• **Task prompt**
Once the line with "de observações dada" is found in the entries below, print it and each following line exactly, stopping after the line with "Um recrutador técnico, ao"; print nothing else.

• **Available data**
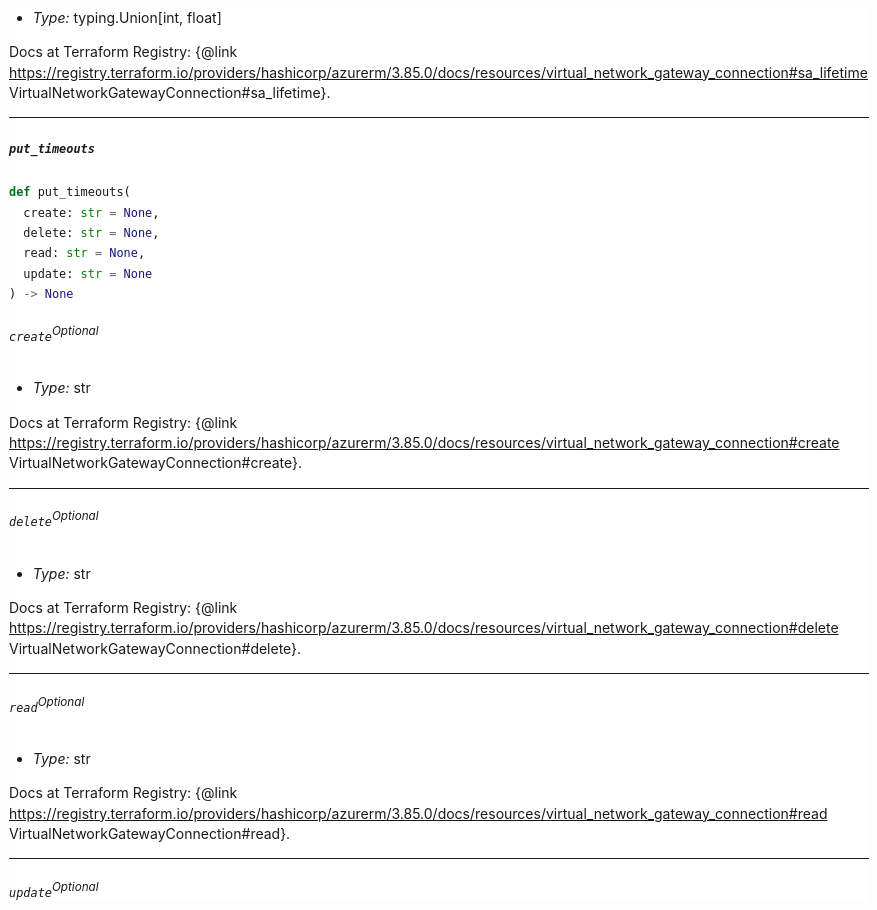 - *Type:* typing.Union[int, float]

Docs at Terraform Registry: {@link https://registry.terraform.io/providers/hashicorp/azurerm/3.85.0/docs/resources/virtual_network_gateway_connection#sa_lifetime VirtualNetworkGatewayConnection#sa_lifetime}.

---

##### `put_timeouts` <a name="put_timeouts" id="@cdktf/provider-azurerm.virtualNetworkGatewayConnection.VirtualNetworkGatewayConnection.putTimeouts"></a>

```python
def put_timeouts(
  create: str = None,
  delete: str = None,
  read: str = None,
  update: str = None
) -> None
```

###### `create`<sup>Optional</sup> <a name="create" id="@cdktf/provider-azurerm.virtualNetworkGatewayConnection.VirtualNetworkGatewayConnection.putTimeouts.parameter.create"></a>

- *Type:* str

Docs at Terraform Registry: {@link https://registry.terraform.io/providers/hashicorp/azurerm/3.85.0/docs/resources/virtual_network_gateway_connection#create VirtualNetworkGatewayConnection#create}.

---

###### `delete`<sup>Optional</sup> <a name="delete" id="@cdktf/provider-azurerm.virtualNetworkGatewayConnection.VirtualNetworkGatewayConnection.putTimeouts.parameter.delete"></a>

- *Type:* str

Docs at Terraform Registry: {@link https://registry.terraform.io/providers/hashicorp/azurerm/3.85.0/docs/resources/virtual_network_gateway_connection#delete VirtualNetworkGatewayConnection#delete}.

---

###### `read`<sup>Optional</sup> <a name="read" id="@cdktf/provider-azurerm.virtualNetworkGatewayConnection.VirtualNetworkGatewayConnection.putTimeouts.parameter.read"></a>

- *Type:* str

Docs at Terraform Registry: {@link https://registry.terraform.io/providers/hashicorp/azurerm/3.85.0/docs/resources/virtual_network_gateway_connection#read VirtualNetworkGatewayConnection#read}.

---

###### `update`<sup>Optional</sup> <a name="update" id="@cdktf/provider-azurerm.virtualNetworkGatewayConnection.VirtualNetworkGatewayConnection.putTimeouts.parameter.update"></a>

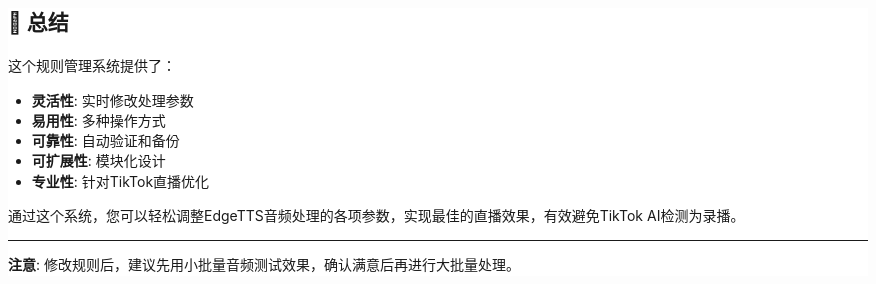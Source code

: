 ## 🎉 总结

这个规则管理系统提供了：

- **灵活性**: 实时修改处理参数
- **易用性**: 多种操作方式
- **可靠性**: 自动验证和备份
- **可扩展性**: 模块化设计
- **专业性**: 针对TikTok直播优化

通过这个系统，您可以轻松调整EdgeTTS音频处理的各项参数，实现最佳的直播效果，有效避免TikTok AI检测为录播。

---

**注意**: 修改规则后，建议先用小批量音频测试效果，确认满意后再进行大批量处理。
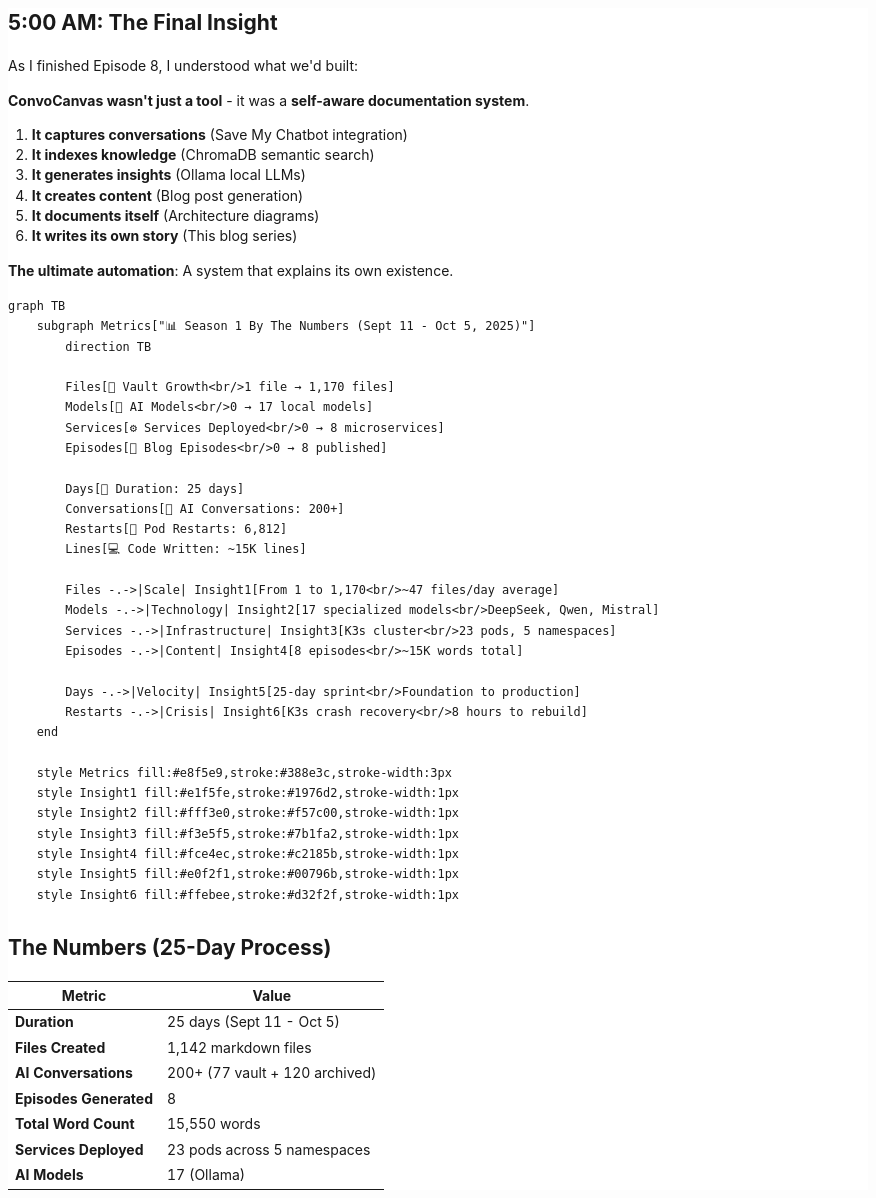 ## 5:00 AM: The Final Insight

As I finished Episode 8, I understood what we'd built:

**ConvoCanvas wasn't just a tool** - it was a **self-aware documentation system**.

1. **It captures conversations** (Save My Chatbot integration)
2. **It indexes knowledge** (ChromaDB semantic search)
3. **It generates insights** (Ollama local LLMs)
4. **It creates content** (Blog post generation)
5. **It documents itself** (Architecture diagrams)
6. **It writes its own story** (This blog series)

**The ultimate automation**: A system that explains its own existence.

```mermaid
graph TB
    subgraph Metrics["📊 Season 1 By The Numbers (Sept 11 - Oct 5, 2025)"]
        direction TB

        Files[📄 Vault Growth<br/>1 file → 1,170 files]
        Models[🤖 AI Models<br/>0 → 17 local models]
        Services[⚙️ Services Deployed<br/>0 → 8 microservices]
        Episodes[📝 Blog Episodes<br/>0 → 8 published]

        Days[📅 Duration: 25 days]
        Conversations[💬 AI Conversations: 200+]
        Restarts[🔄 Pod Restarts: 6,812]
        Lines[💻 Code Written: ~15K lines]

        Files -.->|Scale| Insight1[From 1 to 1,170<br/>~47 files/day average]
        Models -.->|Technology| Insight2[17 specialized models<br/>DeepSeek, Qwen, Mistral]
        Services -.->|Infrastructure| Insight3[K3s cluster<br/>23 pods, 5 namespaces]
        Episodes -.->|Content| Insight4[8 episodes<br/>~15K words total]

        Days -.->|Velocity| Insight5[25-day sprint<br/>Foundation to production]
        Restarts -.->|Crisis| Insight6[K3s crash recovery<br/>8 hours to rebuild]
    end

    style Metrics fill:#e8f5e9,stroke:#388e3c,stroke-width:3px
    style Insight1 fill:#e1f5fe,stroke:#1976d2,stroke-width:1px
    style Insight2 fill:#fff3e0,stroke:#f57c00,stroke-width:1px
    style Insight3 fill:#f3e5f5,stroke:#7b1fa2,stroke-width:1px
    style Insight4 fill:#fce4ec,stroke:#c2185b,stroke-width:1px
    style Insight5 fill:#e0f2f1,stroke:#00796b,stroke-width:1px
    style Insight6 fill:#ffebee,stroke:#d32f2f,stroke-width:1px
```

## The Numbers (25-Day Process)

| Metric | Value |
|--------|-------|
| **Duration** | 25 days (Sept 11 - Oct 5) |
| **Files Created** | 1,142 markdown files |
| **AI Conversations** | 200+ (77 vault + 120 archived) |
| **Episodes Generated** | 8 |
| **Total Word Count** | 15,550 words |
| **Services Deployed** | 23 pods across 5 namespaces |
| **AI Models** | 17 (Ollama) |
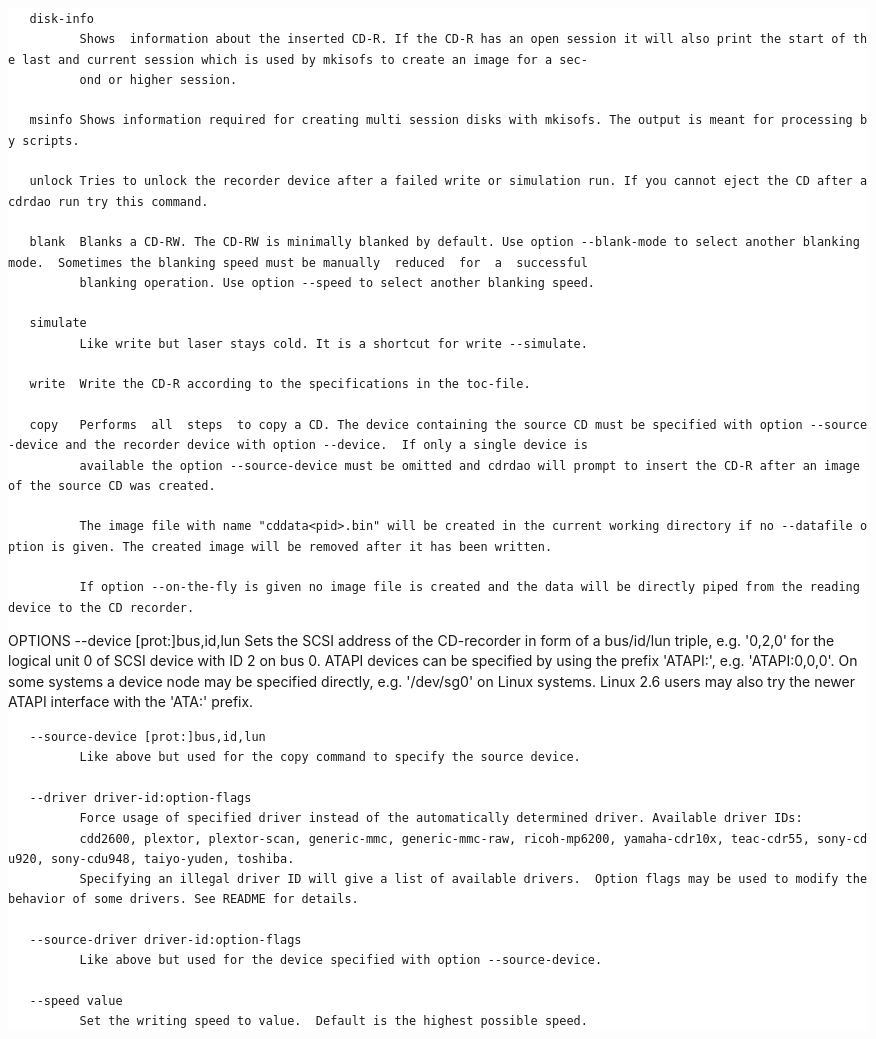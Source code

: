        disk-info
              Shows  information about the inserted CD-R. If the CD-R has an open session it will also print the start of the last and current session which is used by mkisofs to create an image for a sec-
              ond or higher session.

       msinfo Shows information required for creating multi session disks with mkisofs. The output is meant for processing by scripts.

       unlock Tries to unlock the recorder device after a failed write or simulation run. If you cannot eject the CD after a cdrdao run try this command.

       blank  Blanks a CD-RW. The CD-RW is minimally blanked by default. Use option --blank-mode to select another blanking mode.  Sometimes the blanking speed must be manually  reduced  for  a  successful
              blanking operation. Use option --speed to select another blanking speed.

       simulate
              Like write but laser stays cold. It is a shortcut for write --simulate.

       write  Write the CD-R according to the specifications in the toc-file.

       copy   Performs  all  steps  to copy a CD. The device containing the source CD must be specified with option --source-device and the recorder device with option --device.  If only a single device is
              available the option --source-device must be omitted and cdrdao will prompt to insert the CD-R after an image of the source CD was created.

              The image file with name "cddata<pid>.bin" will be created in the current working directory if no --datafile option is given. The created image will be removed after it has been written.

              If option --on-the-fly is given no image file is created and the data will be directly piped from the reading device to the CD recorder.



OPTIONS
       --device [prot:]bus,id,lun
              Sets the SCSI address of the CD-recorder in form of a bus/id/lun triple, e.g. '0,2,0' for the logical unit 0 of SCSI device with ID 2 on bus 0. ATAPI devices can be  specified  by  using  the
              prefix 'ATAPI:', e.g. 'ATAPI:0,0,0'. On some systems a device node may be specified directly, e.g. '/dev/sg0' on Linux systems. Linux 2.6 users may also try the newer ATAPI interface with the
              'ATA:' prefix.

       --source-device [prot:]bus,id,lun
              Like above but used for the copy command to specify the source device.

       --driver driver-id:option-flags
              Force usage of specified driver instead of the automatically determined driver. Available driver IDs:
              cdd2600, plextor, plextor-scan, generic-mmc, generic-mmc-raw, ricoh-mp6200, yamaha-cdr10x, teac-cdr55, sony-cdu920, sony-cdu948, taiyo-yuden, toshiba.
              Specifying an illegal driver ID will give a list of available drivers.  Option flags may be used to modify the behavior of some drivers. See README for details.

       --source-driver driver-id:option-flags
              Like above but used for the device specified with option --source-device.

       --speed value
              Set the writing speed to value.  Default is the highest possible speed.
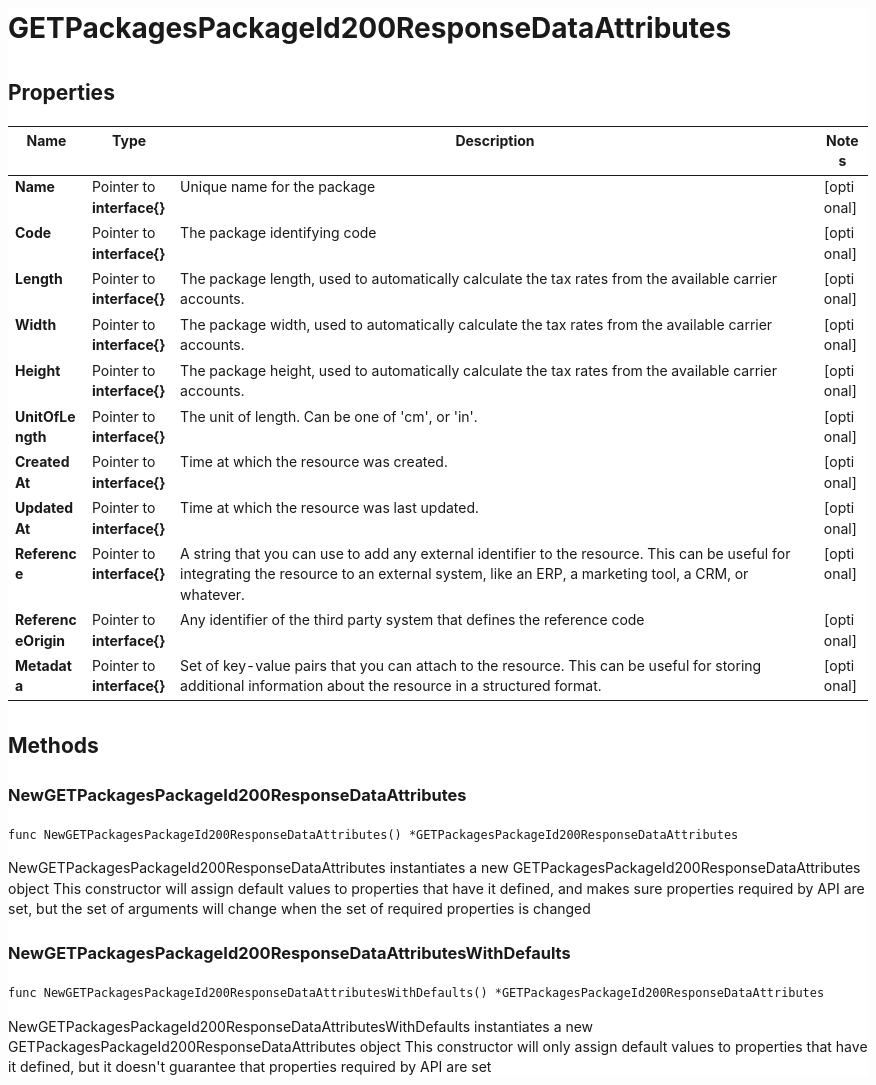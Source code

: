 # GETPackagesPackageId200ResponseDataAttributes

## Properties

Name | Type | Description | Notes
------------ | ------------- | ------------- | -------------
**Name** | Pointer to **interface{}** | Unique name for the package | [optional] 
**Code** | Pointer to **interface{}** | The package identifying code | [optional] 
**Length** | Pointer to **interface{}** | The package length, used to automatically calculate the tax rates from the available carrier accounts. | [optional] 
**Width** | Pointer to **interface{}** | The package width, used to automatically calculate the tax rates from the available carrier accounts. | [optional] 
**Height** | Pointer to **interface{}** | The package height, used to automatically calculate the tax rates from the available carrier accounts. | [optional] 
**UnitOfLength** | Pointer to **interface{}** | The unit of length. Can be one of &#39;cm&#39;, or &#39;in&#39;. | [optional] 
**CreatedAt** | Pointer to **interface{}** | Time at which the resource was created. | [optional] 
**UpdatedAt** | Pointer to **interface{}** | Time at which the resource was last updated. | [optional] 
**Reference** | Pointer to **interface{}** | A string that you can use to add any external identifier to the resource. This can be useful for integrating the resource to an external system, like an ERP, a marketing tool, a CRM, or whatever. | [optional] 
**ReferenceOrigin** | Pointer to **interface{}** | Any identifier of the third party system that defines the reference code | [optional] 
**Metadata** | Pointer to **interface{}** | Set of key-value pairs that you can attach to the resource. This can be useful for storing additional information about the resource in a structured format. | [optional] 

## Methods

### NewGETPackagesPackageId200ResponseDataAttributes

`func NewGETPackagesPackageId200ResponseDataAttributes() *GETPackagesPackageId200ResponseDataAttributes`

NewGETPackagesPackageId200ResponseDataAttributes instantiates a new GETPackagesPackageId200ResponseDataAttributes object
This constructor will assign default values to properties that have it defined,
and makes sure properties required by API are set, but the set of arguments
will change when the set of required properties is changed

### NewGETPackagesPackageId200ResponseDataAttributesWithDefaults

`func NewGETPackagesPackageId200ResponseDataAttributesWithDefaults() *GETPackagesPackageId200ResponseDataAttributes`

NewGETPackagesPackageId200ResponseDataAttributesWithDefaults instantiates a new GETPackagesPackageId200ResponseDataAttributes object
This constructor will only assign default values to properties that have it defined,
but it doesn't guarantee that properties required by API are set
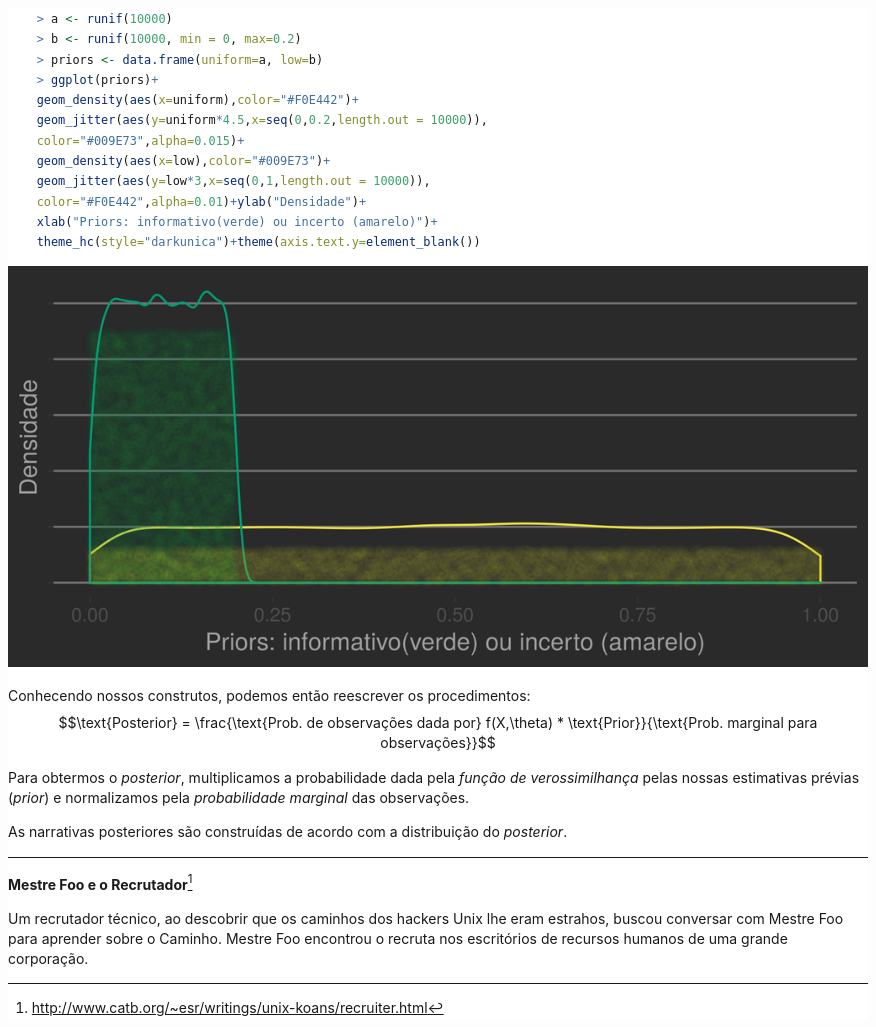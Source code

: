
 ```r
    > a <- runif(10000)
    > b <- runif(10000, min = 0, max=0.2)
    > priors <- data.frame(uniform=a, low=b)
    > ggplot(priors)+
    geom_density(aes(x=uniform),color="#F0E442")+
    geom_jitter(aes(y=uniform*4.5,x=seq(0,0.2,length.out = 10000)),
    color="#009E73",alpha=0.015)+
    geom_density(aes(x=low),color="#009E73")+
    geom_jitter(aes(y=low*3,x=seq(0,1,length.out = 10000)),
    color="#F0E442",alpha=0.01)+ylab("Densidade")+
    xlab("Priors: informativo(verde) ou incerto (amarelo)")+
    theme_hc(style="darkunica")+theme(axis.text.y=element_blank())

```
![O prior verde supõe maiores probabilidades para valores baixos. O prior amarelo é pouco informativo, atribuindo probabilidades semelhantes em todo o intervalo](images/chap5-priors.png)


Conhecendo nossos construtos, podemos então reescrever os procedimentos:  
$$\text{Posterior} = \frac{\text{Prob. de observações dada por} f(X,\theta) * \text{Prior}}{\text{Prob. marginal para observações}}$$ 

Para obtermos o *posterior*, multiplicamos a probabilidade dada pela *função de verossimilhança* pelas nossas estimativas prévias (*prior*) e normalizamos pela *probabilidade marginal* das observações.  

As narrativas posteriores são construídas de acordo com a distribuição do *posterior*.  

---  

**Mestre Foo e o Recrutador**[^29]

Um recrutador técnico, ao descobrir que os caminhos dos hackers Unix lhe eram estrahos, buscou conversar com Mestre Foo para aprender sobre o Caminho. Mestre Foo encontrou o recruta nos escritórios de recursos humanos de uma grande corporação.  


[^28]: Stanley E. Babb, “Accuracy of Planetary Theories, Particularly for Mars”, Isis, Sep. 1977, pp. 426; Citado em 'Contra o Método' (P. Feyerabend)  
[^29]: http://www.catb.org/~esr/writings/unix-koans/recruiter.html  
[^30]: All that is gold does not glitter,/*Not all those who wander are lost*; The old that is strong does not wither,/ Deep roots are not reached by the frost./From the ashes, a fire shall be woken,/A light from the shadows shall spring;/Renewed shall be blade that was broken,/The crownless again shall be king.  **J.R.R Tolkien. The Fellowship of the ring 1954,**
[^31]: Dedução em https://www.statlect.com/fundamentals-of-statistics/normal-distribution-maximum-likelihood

• **Response area**
$$\text{Posterior} = \frac{\text{Prob. de observações dada por} f(X,\theta) * \text{Prior}}{\text{Prob. marginal para observações}}$$ 

Para obtermos o *posterior*, multiplicamos a probabilidade dada pela *função de verossimilhança* pelas nossas estimativas prévias (*prior*) e normalizamos pela *probabilidade marginal* das observações.  

As narrativas posteriores são construídas de acordo com a distribuição do *posterior*.  

---  

**Mestre Foo e o Recrutador**[^29]

Um recrutador técnico, ao descobrir que os caminhos dos hackers Unix lhe eram estrahos, buscou conversar com Mestre Foo para aprender sobre o Caminho. Mestre Foo encontrou o recruta nos escritórios de recursos humanos de uma grande corporação.  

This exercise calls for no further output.